*Provided data*
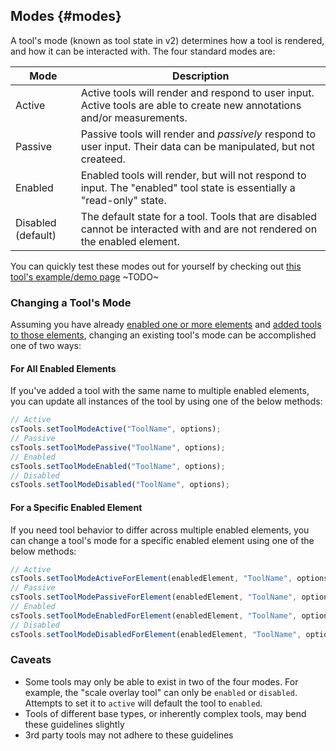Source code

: ## Modes {#modes}

A tool's mode (known as tool state in v2) determines how a tool is rendered, and how it can be interacted with. The four standard modes are:

| Mode               | Description                                                                                                                  |
| ------------------ | ---------------------------------------------------------------------------------------------------------------------------- |
| Active             | Active tools will render and respond to user input. Active tools are able to create new annotations and/or measurements.     |
| Passive            | Passive tools will render and _passively_ respond to user input. Their data can be manipulated, but not createed.            |
| Enabled            | Enabled tools will render, but will not respond to input. The "enabled" tool state is essentially a "read-only" state.       |
| Disabled (default) | The default state for a tool. Tools that are disabled cannot be interacted with and are not rendered on the enabled element. |

You can quickly test these modes out for yourself by checking out [this tool's example/demo page]() ~TODO~

### Changing a Tool's Mode

Assuming you have already [enabled one or more elements](../index.md#adding-and-using-tools) and [added tools to those elements](../index.md#adding-and-using-tools), changing an existing tool's mode can be accomplished one of two ways:

#### For All Enabled Elements

If you've added a tool with the same name to multiple enabled elements, you can update all instances of the tool by using one of the below methods:

```js
// Active
csTools.setToolModeActive("ToolName", options);
// Passive
csTools.setToolModePassive("ToolName", options);
// Enabled
csTools.setToolModeEnabled("ToolName", options);
// Disabled
csTools.setToolModeDisabled("ToolName", options);
```

#### For a Specific Enabled Element

If you need tool behavior to differ across multiple enabled elements, you can change a tool's mode for a specific enabled element using one of the below methods:

```js
// Active
csTools.setToolModeActiveForElement(enabledElement, "ToolName", options);
// Passive
csTools.setToolModePassiveForElement(enabledElement, "ToolName", options);
// Enabled
csTools.setToolModeEnabledForElement(enabledElement, "ToolName", options);
// Disabled
csTools.setToolModeDisabledForElement(enabledElement, "ToolName", options);
```

### Caveats

- Some tools may only be able to exist in two of the four modes. For example, the "scale overlay tool" can only be `enabled` or `disabled`. Attempts to set it to `active` will default the tool to `enabled`.
- Tools of different base types, or inherently complex tools, may bend these guidelines slightly
- 3rd party tools may not adhere to these guidelines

*Task to complete*
Extract every line from the records above that contains the word "example".

*Answer for the task*
You can quickly test these modes out for yourself by checking out [this tool's example/demo page]() ~TODO~
- Some tools may only be able to exist in two of the four modes. For example, the "scale overlay tool" can only be `enabled` or `disabled`. Attempts to set it to `active` will default the tool to `enabled`.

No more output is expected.